Union Athlétique Gaillac is a French rugby union club currently competing in the Fédérale 1 league, the fifth level of the French amateur league system. In 2007, they were forcibly relegated from the second level of the French professional league due to serious financial problems. The club, founded in 1901, is based in the small town of Gaillac, in southwestern France, in the département of Tarn, some 70 km northeast of Toulouse. They play their home games at Stade Laborie-Bernard Laporte, which was inaugurated in 1909. Their current coach is Alain Gaillard.

==History==
The club was founded as Stade Gaillacois and was only the third rugby union club in Tarn. In 1905, it became Stade Athlétique Gaillacois and in 1910 Union Sportive Gaillacoise. In 1940, the French rugby federation cancelled the championship and the club was forced out of business, but a new club was founded, Union Athlétique Gaillacoise, with rugby, football, boxing, tennis, athletics, swimming and volleyball sections.
In 1948, the club associated with the local train workers and became Union Athlétique des Cheminots (Railwaymen) de Gaillac. In 1950, the club reverted to its former name.
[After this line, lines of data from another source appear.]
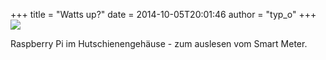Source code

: +++
title = "Watts up?"
date = 2014-10-05T20:01:46
author = "typ_o"
+++
[![](https://flipdot.org/blog/uploads/watts-up-pi.serendipityThumb.jpeg)](https://flipdot.org/blog/uploads/watts-up-pi.jpeg)  
  
Raspberry Pi im Hutschienengehäuse - zum auslesen vom Smart Meter.
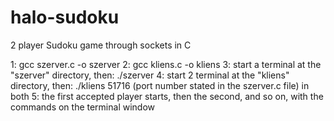 # halo-sudoku
2 player Sudoku game through sockets in C


1: gcc szerver.c -o szerver
2: gcc kliens.c -o kliens
3: start a terminal at the "szerver" directory, then: ./szerver
4: start 2 terminal at the "kliens" directory, then: ./kliens 51716 (port number stated in the szerver.c file) in both
5: the first accepted player starts, then the second, and so on, with the commands on the terminal window
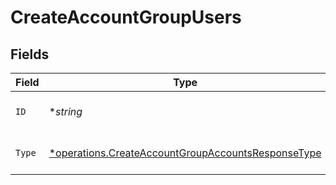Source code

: # CreateAccountGroupUsers


## Fields

| Field                                                                                                                   | Type                                                                                                                    | Required                                                                                                                | Description                                                                                                             |
| ----------------------------------------------------------------------------------------------------------------------- | ----------------------------------------------------------------------------------------------------------------------- | ----------------------------------------------------------------------------------------------------------------------- | ----------------------------------------------------------------------------------------------------------------------- |
| `ID`                                                                                                                    | **string*                                                                                                               | :heavy_minus_sign:                                                                                                      | User unique identifier.                                                                                                 |
| `Type`                                                                                                                  | [*operations.CreateAccountGroupAccountsResponseType](../../models/operations/createaccountgroupaccountsresponsetype.md) | :heavy_minus_sign:                                                                                                      | Relation type<br/>* OWNER -                                                                                             |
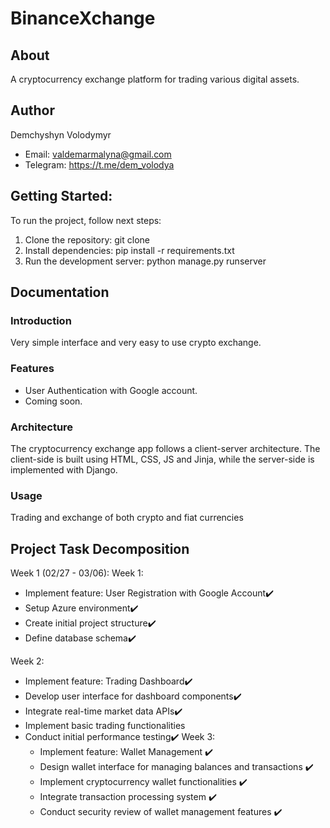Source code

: # BinanceXchange

## About
A cryptocurrency exchange platform for trading various digital assets.

## Author
Demchyshyn Volodymyr
- Email: valdemarmalyna@gmail.com
- Telegram: https://t.me/dem_volodya

## Getting Started:
To run the project, follow next steps:

1. Clone the repository: git clone 
2. Install dependencies: pip install -r requirements.txt
3. Run the development server: python manage.py runserver


## Documentation
### Introduction
Very simple interface and very easy to use crypto exchange.

### Features
- User Authentication with Google account.
- Coming soon.

### Architecture
The cryptocurrency exchange app follows a client-server architecture. The client-side is built using HTML, CSS, JS and Jinja, while the server-side is implemented with Django.

### Usage
Trading and exchange of both crypto and fiat currencies

## Project Task Decomposition
Week 1 (02/27 - 03/06):️
Week 1:
   - Implement feature: User Registration with Google Account✔️
   - Setup Azure environment✔️
   - Create initial project structure✔️
   - Define database schema✔️

Week 2:
   - Implement feature: Trading Dashboard✔️
   - Develop user interface for dashboard components✔️
   - Integrate real-time market data APIs✔️
   - Implement basic trading functionalities
   - Conduct initial performance testing✔️
Week 3:
     - Implement feature: Wallet Management ✔️
     - Design wallet interface for managing balances and transactions ✔️
     - Implement cryptocurrency wallet functionalities ✔️
     - Integrate transaction processing system ✔️
     - Conduct security review of wallet management features ✔️
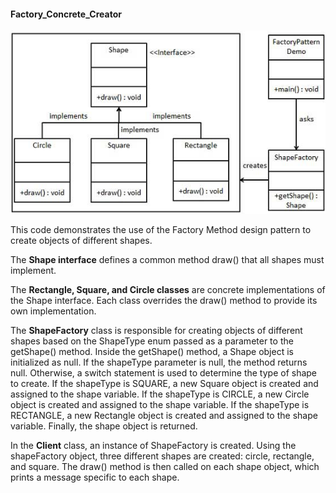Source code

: #### Factory_Concrete_Creator

![Factory_method_image](https://github.com/farzadafi/Design_Pattern/blob/master/Factory_Method/FactoryConcreateCreator/Factory_method.png)

This code demonstrates the use of the Factory Method design pattern to create objects of different shapes.

The **Shape interface** defines a common method draw() that all shapes must implement.

The **Rectangle, Square, and Circle classes** are concrete implementations of the Shape interface. Each class overrides the
draw() method to provide its own implementation.

The **ShapeFactory** class is responsible for creating objects of different shapes based on the ShapeType enum passed as a
parameter to the getShape() method.
Inside the getShape() method, a Shape object is initialized as null. If the shapeType parameter is null, the method
returns null. Otherwise, a switch statement is used to determine the type of shape to create.
If the shapeType is SQUARE, a new Square object is created and assigned to the shape variable. If the shapeType is
CIRCLE, a new Circle object is created and assigned to the shape variable. If the shapeType is RECTANGLE, a new
Rectangle object is created and assigned to the shape variable.
Finally, the shape object is returned.

In the **Client** class, an instance of ShapeFactory is created.
Using the shapeFactory object, three different shapes are created: circle, rectangle, and square.
The draw() method is then called on each shape object, which prints a message specific to each shape.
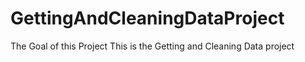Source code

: # GettingAndCleaningDataProject
The Goal of this Project
This is the Getting and Cleaning Data project 
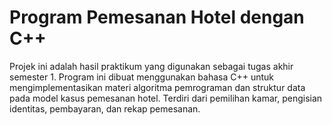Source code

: # Program Pemesanan Hotel dengan C++
Projek ini adalah hasil praktikum yang digunakan sebagai tugas akhir semester 1.
Program ini dibuat menggunakan bahasa C++ untuk mengimplementasikan materi algoritma pemrograman dan struktur data pada model kasus pemesanan hotel.
Terdiri dari pemilihan kamar, pengisian identitas, pembayaran, dan rekap pemesanan.
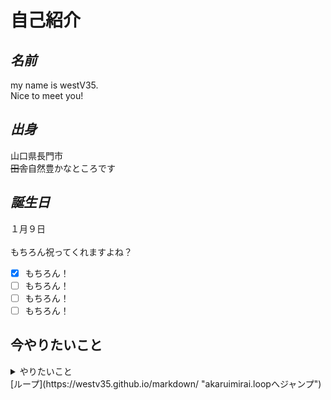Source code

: # **自己紹介**
## *名前*
my name is westV35.<br>Nice to meet you!  
## *出身*
山口県長門市  
~~田舎~~自然豊かなところです
## *誕生日*
１月９日<br><br>
もちろん祝ってくれますよね？<br>
- [x] もちろん！
- [ ] もちろん！
- [ ] もちろん！
- [ ] もちろん！
## 今やりたいこと
<details>
  <summary>やりたいこと</summary>
  1. テキストおりたたみ<br>
  2. リンク<br>
  3. 画像の挿入  
</details>
[ループ](https://westv35.github.io/markdown/ "akaruimirai.loopへジャンプ")
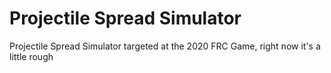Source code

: # Projectile Spread Simulator

Projectile Spread Simulator targeted at the 2020 FRC Game, right now it's a little rough
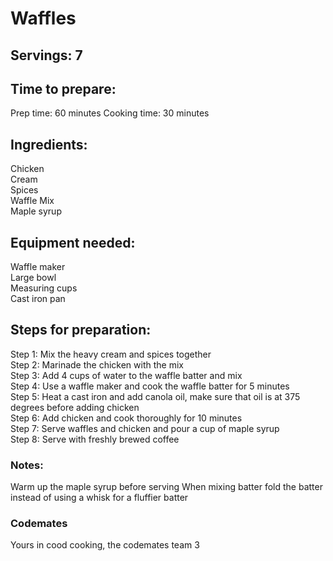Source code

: # Waffles

## Servings: 7

## Time to prepare: 
Prep time: 60 minutes
Cooking time: 30 minutes


## Ingredients:
Chicken\
Cream\
Spices\
Waffle Mix\
Maple syrup

## Equipment needed:

Waffle maker\
Large bowl\
Measuring cups\
Cast iron pan


## Steps for preparation:
Step 1: Mix the heavy cream and spices together\
Step 2: Marinade the chicken with the mix\
Step 3: Add 4 cups of water to the waffle batter and mix\
Step 4: Use a waffle maker and cook the waffle batter for 5 minutes\
Step 5: Heat a cast iron and add canola oil, make sure that oil is at 375 degrees before adding chicken\
Step 6: Add chicken and cook thoroughly for 10 minutes\
Step 7: Serve waffles and chicken and pour a cup of maple syrup\
Step 8: Serve with freshly brewed coffee



### Notes:

Warm up the maple syrup before serving
When mixing batter fold the batter instead of using a whisk for a fluffier batter


### Codemates #
Yours in cood cooking, the codemates team 3

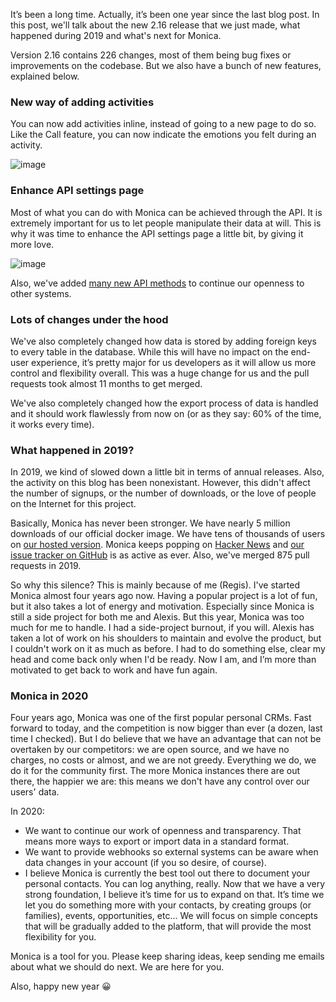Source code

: It’s been a long time. Actually, it’s been one year since the last blog post. In this post, we'll talk about the new 2.16 release that we just made, what happened during 2019 and what's next for Monica.

Version 2.16 contains 226 changes, most of them being bug fixes or improvements on the codebase. But we also have a bunch of new features, explained below.

### New way of adding activities

You can now add activities inline, instead of going to a new page to do so. Like the Call feature, you can now indicate the emotions you felt during an activity.

![image](/img/posts/2019-12-31-inline-activities.png)

### Enhance API settings page

Most of what you can do with Monica can be achieved through the API. It is extremely important for us to let people manipulate their data at will. This is why it was time to enhance the API settings page a little bit, by giving it more love.

![image](/img/posts/2019-12-31-api.png)

Also, we've added [many new API methods](https://github.com/monicahq/monica/pull/3302) to continue our openness to other systems.

### Lots of changes under the hood

We've also completely changed how data is stored by adding foreign keys to every table in the database. While this will have no impact on the end-user experience, it’s pretty major for us developers as it will allow us more control and flexibility overall. This was a huge change for us and the pull requests took almost 11 months to get merged.

We've also completely changed how the export process of data is handled and it should work flawlessly from now on (or as they say: 60% of the time, it works every time).

### What happened in 2019?

In 2019, we kind of slowed down a little bit in terms of annual releases. Also, the activity on this blog has been nonexistant. However, this didn't affect the number of signups, or the number of downloads, or the love of people on the Internet for this project.

Basically, Monica has never been stronger. We have nearly 5 million downloads of our official docker image. We have tens of thousands of users on [our hosted version](https://app.monicahq.com). Monica keeps popping on [Hacker News](https://news.ycombinator.com/item?id=21850155) and [our issue tracker on GitHub](https://github.com/monicahq/monica/issues) is as active as ever. Also, we've merged 875 pull requests in 2019.

So why this silence? This is mainly because of me (Regis). I've started Monica almost four years ago now. Having a popular project is a lot of fun, but it also takes a lot of energy and motivation. Especially since Monica is still a side project for both me and Alexis. But this year, Monica was too much for me to handle. I had a side-project burnout, if you will. Alexis has taken a lot of work on his shoulders to maintain and evolve the product, but I couldn't work on it as much as before. I had to do something else, clear my head and come back only when I'd be ready. Now I am, and I’m more than motivated to get back to work and have fun again.

### Monica in 2020

Four years ago, Monica was one of the first popular personal CRMs. Fast forward to today, and the competition is now bigger than ever (a dozen, last time I checked). But I do believe that we have an advantage that can not be overtaken by our competitors: we are open source, and we have no charges, no costs or almost, and we are not greedy. Everything we do, we do it for the community first. The more Monica instances there are out there, the happier we are: this means we don't have any control over our users' data.

In 2020:
* We want to continue our work of openness and transparency. That means more ways to export or import data in a standard format.
* We want to provide webhooks so external systems can be aware when data changes in your account (if you so desire, of course).
* I believe Monica is currently the best tool out there to document your personal contacts. You can log anything, really. Now that we have a very strong foundation, I believe it’s time for us to expand on that. It’s time we let you do something more with your contacts, by creating groups (or families), events, opportunities, etc... We will focus on simple concepts that will be gradually added to the platform, that will provide the most flexibility for you.

 Monica is a tool for you. Please keep sharing ideas, keep sending me emails about what we should do next. We are here for you.

 Also, happy new year 😀
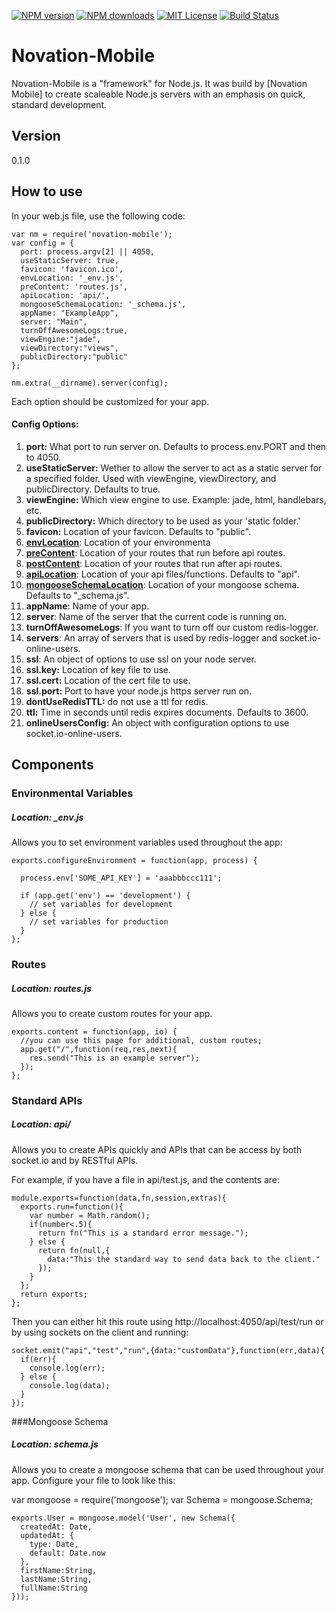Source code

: [![NPM version][npm-version-image]][npm-url] [![NPM downloads][npm-downloads-image]][npm-url] [![MIT License][license-image]][license-url] [![Build Status][travis-image]][travis-url]

# Novation-Mobile

Novation-Mobile is a "framework" for Node.js. It was build by [Novation Mobile] to create scaleable Node.js servers with an emphasis on quick, standard development.


## Version

0.1.0

## How to use

In your web.js file, use the following code:

    var nm = require('novation-mobile');
    var config = {
      port: process.argv[2] || 4050,
      useStaticServer: true,
      favicon: 'favicon.ico',
      envLocation: '_env.js',
      preContent: 'routes.js',
      apiLocation: 'api/',
      mongooseSchemaLocation: '_schema.js',
      appName: "ExampleApp",
      server: "Main",
      turnOffAwesomeLogs:true,
      viewEngine:"jade",
      viewDirectory:"views",
      publicDirectory:"public"
    };

    nm.extra(__dirname).server(config);

Each option should be customized for your app. 

#### Config Options:
1. **port:** What port to run server on. Defaults to process.env.PORT and then to 4050.
1. **useStaticServer:** Wether to allow the server to act as a static server for a specified folder. Used with viewEngine, viewDirectory, and publicDirectory. Defaults to true.
1. **viewEngine:** Which view engine to use. Example: jade, html, handlebars, etc.
1. **publicDirectory:** Which directory to be used as your 'static folder.'
1. **favicon:** Location of your favicon. Defaults to "public".
1. **[envLocation](#environmental-variables)**: Location of your environmenta
1. **[preContent](#routes)**: Location of your routes that run before api routes.
1. **[postContent](#routes)**: Location of your routes that run after api routes.
1. **[apiLocation](#standard-apis)**: Location of your api files/functions. Defaults to "api".
1. **[mongooseSchemaLocation](#mongoose-schema)**: Location of your mongoose schema. Defaults to "_schema.js".
1. **appName**: Name of your app.
1. **server**: Name of the server that the current code is running on.
1. **turnOffAwesomeLogs**: If you want to turn off our custom redis-logger.
1. **servers**: An array of servers that is used by redis-logger and socket.io-online-users.
1. **ssl**: An object of options to use ssl on your node server.
1. **ssl.key:** Location of key file to use.
1. **ssl.cert:** Location of the cert file to use.
1. **ssl.port:** Port to have your node.js https server run on.
1. **dontUseRedisTTL:** do not use a ttl for redis.
1. **ttl:** Time in seconds until redis expires documents. Defaults to 3600.
1. **onlineUsersConfig:** An object with configuration options to use socket.io-online-users.

## Components

### Environmental Variables
##### Location: _env.js
Allows you to set environment variables used throughout the app:

    exports.configureEnvironment = function(app, process) {

      process.env['SOME_API_KEY'] = 'aaabbbccc111';

      if (app.get('env') == 'development') {
        // set variables for development
      } else {
        // set variables for production
      }
    };

### Routes 
##### Location: routes.js
Allows you to create custom routes for your app.

    exports.content = function(app, io) {
      //you can use this page for additional, custom routes;
      app.get("/",function(req,res,next){
        res.send("This is an example server");
      });
    };

### Standard APIs
##### Location: api/
Allows you to create APIs quickly and APIs that can be access by both socket.io and by RESTful APIs.

For example, if you have a file in api/test.js, and the contents are:

    module.exports=function(data,fn,session,extras){
      exports.run=function(){
        var number = Math.random();
        if(number<.5){
          return fn("This is a standard error message.");
        } else {
          return fn(null,{
            data:"This the standard way to send data back to the client."
          });
        }
      };
      return exports;
    };

Then you can either hit this route using http://localhost:4050/api/test/run or by using sockets on the client and running: 

    socket.emit("api","test","run",{data:"customData"},function(err,data){
      if(err){
        console.log(err);
      } else {
        console.log(data);
      }
    });

###Mongoose Schema
##### Location: schema.js
Allows you to create a mongoose schema that can be used throughout your app. Configure your file to look like this:

var mongoose = require('mongoose');
var Schema = mongoose.Schema;

    exports.User = mongoose.model('User', new Schema({
      createdAt: Date,
      updatedAt: {
        type: Date,
        default: Date.now
      },
      firstName:String,
      lastName:String,
      fullName:String
    }));


[license-image]: http://img.shields.io/badge/license-MIT-blue.svg?style=flat-square
[license-url]: https://github.com/chapinkapa/novation-mobile/blob/master/LICENSE

[npm-version-image]: http://img.shields.io/npm/v/novation-mobile.svg?style=flat-square
[npm-downloads-image]: http://img.shields.io/npm/dm/novation-mobile.svg?style=flat-square
[npm-url]: https://npmjs.org/package/novation-mobile

[travis-image]: http://img.shields.io/travis/chapinkapa/novation-mobile.svg?style=flat-square
[travis-url]: http://travis-ci.org/chapinkapa/novation-mobile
Gaillac was always in the lower divisions of the southwest rugby leagues until it managed to reach the lowest level of the national championship in 1968. It was relegated a few years after and had to wait until 2001 to join the highest level of amateur rugby called Fédérale 1. In 2006, finally, Gaillac reached the second professional division, Rugby Pro D2, after winning the Fédérale 1 title.

Gaillac finished in 10th place in their first season in Pro D2, but ran into serious financial difficulties, and proposed a merger with the nearby Graulhet club. The merger fell through, and after the end of the 2006-07 season, the French sporting authorities forcibly relegated Gaillac to Fédérale 1. The club was then placed into bankruptcy in July 2007, leading to a further drop to Fédérale 3.

==Honours==
- Third Division
  - Champions: 1961, 2006

==Famous players==
- Bernard Laporte - Gaillac’s most famous player was the former France coach Bernard Laporte, who played for them in the youth categories until he was 20 and left for Bègles-Bordeaux in 1984. The club’s stadium was given his name a few years ago.

- Andrew Walker - Australian dual international in Rugby Union and Rugby League.